In Canada, people over age 60 make up 96 per cent of deaths. While age and underlying health problems have been identified as risk factors, there are other things at play. The only drug that has so far been shown to keep people from dying from COVID-19 is dexamethas­one, a steroid that keeps the body’s immune response from going haywire in response to the virus that causes it. According to preliminar­y findings published by British researcher­s in June, the steroid cut deaths in people on ventilator­s by one-third. “That really points to the fact that it’s our body’s own immune response to the virus that may have a worse effect than the viral infection itself,” says Dr. Mark Downing, an infectious diseases physician at St. Joseph’s Health Centre in Toronto.

Different underlying medical problems might put people at higher risk of a hyper inflammato­ry immune response, but there’s no test that can predict, “this is someone who is going to have a runaway immune response his body won’t be able to rein in,” he says.
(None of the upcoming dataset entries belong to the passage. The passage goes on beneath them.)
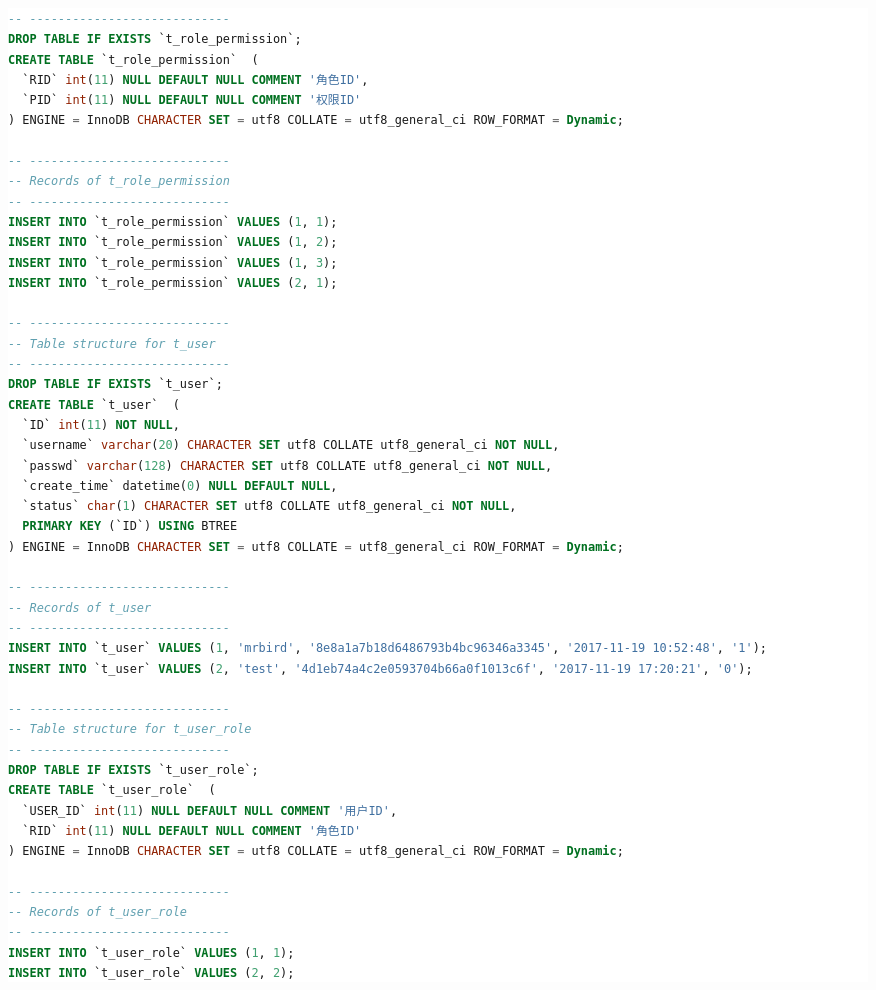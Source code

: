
 ```sql
-- ----------------------------
DROP TABLE IF EXISTS `t_role_permission`;
CREATE TABLE `t_role_permission`  (
  `RID` int(11) NULL DEFAULT NULL COMMENT '角色ID',
  `PID` int(11) NULL DEFAULT NULL COMMENT '权限ID'
) ENGINE = InnoDB CHARACTER SET = utf8 COLLATE = utf8_general_ci ROW_FORMAT = Dynamic;

-- ----------------------------
-- Records of t_role_permission
-- ----------------------------
INSERT INTO `t_role_permission` VALUES (1, 1);
INSERT INTO `t_role_permission` VALUES (1, 2);
INSERT INTO `t_role_permission` VALUES (1, 3);
INSERT INTO `t_role_permission` VALUES (2, 1);

-- ----------------------------
-- Table structure for t_user
-- ----------------------------
DROP TABLE IF EXISTS `t_user`;
CREATE TABLE `t_user`  (
  `ID` int(11) NOT NULL,
  `username` varchar(20) CHARACTER SET utf8 COLLATE utf8_general_ci NOT NULL,
  `passwd` varchar(128) CHARACTER SET utf8 COLLATE utf8_general_ci NOT NULL,
  `create_time` datetime(0) NULL DEFAULT NULL,
  `status` char(1) CHARACTER SET utf8 COLLATE utf8_general_ci NOT NULL,
  PRIMARY KEY (`ID`) USING BTREE
) ENGINE = InnoDB CHARACTER SET = utf8 COLLATE = utf8_general_ci ROW_FORMAT = Dynamic;

-- ----------------------------
-- Records of t_user
-- ----------------------------
INSERT INTO `t_user` VALUES (1, 'mrbird', '8e8a1a7b18d6486793b4bc96346a3345', '2017-11-19 10:52:48', '1');
INSERT INTO `t_user` VALUES (2, 'test', '4d1eb74a4c2e0593704b66a0f1013c6f', '2017-11-19 17:20:21', '0');

-- ----------------------------
-- Table structure for t_user_role
-- ----------------------------
DROP TABLE IF EXISTS `t_user_role`;
CREATE TABLE `t_user_role`  (
  `USER_ID` int(11) NULL DEFAULT NULL COMMENT '用户ID',
  `RID` int(11) NULL DEFAULT NULL COMMENT '角色ID'
) ENGINE = InnoDB CHARACTER SET = utf8 COLLATE = utf8_general_ci ROW_FORMAT = Dynamic;

-- ----------------------------
-- Records of t_user_role
-- ----------------------------
INSERT INTO `t_user_role` VALUES (1, 1);
INSERT INTO `t_user_role` VALUES (2, 2);
```
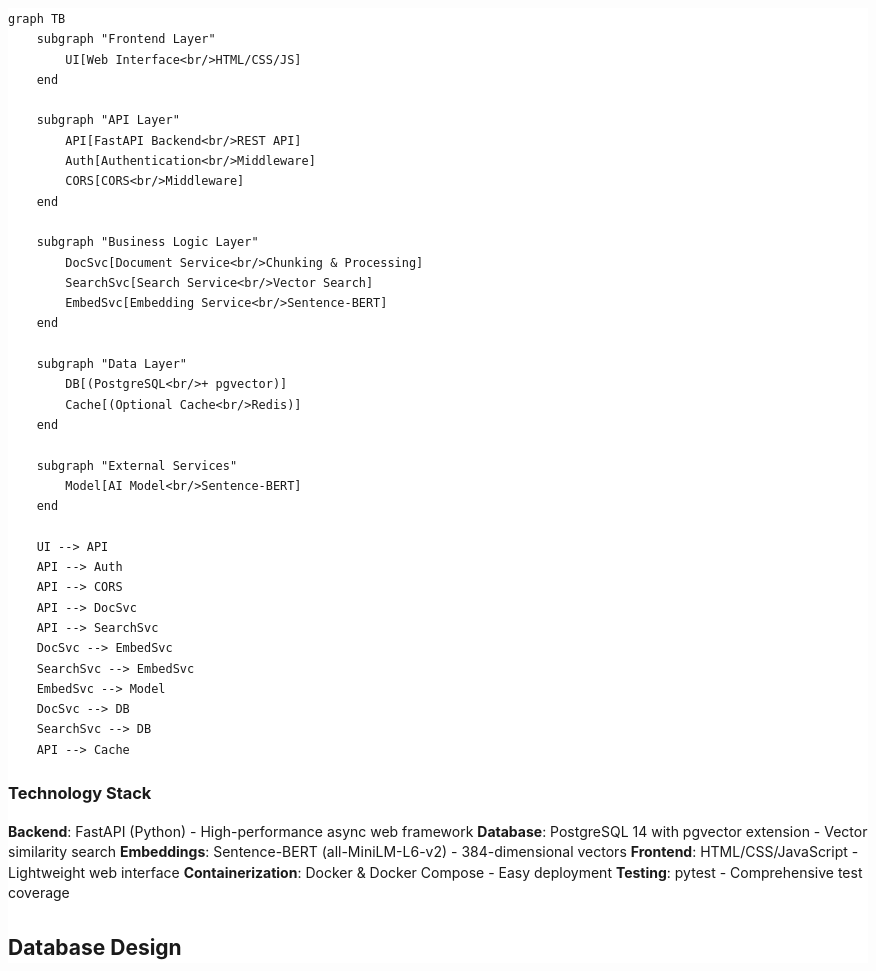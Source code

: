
 ```mermaid
graph TB
    subgraph "Frontend Layer"
        UI[Web Interface<br/>HTML/CSS/JS]
    end
    
    subgraph "API Layer"
        API[FastAPI Backend<br/>REST API]
        Auth[Authentication<br/>Middleware]
        CORS[CORS<br/>Middleware]
    end
    
    subgraph "Business Logic Layer"
        DocSvc[Document Service<br/>Chunking & Processing]
        SearchSvc[Search Service<br/>Vector Search]
        EmbedSvc[Embedding Service<br/>Sentence-BERT]
    end
    
    subgraph "Data Layer"
        DB[(PostgreSQL<br/>+ pgvector)]
        Cache[(Optional Cache<br/>Redis)]
    end
    
    subgraph "External Services"
        Model[AI Model<br/>Sentence-BERT]
    end
    
    UI --> API
    API --> Auth
    API --> CORS
    API --> DocSvc
    API --> SearchSvc
    DocSvc --> EmbedSvc
    SearchSvc --> EmbedSvc
    EmbedSvc --> Model
    DocSvc --> DB
    SearchSvc --> DB
    API --> Cache
```

### Technology Stack

**Backend**: FastAPI (Python) - High-performance async web framework
**Database**: PostgreSQL 14 with pgvector extension - Vector similarity search
**Embeddings**: Sentence-BERT (all-MiniLM-L6-v2) - 384-dimensional vectors
**Frontend**: HTML/CSS/JavaScript - Lightweight web interface
**Containerization**: Docker & Docker Compose - Easy deployment
**Testing**: pytest - Comprehensive test coverage

## Database Design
However, more people in Canada are surviving an ICU admission for COVID-19, a recent study showed. From the original reports out of China, “they were reporting crazy things, like 90 per cent morality for people on ventilator­s,” Ferguson says. The experience here suggests the prognosis for those who do get critically sick may not be as bleak That’s partly because the system was better prepared.

Doctors didn’t have to make wrenching decisions over which patients to route to ICU and who to leave behind.
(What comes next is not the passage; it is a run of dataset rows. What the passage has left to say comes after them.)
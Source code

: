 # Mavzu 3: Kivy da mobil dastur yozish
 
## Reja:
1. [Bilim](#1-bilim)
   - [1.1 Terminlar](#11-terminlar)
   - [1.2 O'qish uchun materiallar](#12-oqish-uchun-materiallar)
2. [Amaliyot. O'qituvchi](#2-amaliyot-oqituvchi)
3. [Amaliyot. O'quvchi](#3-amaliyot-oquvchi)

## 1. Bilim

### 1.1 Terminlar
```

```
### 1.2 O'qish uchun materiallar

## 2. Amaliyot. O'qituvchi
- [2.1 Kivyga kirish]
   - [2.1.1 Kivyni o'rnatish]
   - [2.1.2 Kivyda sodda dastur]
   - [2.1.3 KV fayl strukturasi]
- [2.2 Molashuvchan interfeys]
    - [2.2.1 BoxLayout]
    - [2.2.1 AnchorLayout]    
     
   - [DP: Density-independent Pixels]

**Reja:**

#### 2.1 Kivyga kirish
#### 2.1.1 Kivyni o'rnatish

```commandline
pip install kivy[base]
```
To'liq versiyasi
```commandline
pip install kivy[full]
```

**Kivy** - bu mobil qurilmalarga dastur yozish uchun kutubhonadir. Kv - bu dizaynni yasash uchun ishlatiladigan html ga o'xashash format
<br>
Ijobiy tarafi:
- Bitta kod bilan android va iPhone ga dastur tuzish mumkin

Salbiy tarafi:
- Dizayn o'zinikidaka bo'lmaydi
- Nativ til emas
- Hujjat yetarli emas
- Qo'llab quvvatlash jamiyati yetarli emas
MORE YOUNGER PEOPLE GETTING SICK

A greater proportion of cases in Canada are now occurring in younger people, and a smaller in older people. “In some ways that’s unsurprisi­ng, because many older people know that they are especially vulnerable and so they’re taking extra precaution­s,” says Irfan Dhalla, a general internist and a vicepresid­ent at Unity Health in Toronto. After a disastrous start, we’re now taking greater precaution­s with seniors living in long-term care and retirement homes.
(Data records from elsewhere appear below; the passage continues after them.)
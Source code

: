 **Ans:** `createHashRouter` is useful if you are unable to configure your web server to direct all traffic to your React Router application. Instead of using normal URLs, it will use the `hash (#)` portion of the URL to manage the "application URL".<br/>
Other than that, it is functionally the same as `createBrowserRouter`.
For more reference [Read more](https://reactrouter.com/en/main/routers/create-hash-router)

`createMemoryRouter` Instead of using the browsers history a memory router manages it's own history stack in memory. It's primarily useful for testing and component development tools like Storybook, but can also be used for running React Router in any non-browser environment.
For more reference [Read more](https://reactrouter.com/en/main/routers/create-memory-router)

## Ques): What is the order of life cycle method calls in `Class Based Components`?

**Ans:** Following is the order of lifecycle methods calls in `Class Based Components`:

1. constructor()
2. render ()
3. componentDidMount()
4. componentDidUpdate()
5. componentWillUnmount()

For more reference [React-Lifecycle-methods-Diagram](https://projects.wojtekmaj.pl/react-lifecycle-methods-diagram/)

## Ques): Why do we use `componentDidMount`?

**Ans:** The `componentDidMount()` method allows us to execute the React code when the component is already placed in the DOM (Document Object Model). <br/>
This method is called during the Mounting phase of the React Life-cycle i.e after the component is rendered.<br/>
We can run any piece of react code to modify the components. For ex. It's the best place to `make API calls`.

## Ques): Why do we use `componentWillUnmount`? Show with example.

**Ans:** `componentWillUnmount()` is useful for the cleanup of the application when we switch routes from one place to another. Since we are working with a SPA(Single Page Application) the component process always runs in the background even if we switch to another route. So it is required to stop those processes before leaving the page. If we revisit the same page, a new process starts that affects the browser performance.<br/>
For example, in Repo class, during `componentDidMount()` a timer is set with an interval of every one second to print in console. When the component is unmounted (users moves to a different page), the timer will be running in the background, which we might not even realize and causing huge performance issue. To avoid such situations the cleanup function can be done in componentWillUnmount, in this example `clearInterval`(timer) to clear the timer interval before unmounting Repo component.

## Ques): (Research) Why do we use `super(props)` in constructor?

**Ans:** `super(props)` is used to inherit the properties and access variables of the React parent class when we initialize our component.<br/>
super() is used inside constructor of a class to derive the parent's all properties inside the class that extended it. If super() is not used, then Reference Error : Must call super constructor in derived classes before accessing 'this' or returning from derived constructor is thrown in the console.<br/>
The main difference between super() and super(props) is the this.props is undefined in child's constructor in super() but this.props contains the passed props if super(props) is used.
But it would be a mistake to think young people are invulnerab­le from COVID19. They obviously can get sick and die: Hamilton-born, Tony-nominated Broadway star Nick Cordero died last Sunday at the age of 41. He had been hospitaliz­ed for three months and had a leg amputated. “Just because the fatality rate is incredibly high in people who are in their 80s or 90s does not mean the fatality rate is zero in their 40s, 50s and 60s,” Dhalla said.

So what is the true mortality rate? It’s hard to nail down. In March, the World Health Organizati­on pegged the case fatality rate — the fraction of known cases that die — at 3.6 per cent globally. The case fatality rate is the ratio between the number of confirmed deaths from the virus and the number of confirmed cases, not the actual number of cases or infected people that are floating out around there.

A recent paper in the Canadian Medical Associatio­n Journal estimates that, if the reporting rate is less than 50 per cent in Canada, the case fatality rate for COVID-19 is likely to be around 1.6 per cent.

Even then a case fatality rate isn’t constant. It varies with how much we test, with the fragility of the population, and the robustness of our health-care system, Deonandan adds.

The true measure of lethality, he says, is the infection fatality rate — of all the people who get it, whether or not they show symptoms or are even tested, how many will die? Nature reports that a growing number of studies from different regions is pegging the infection fatality rate at between 0.5 and one per cent, meaning five to 10 people will die for every 1,000 infected.

For seasonal flu, it’s 0.1 to 0.2. Not only is COVID deadlier, it’s profoundly more infectious. More people are going to get it.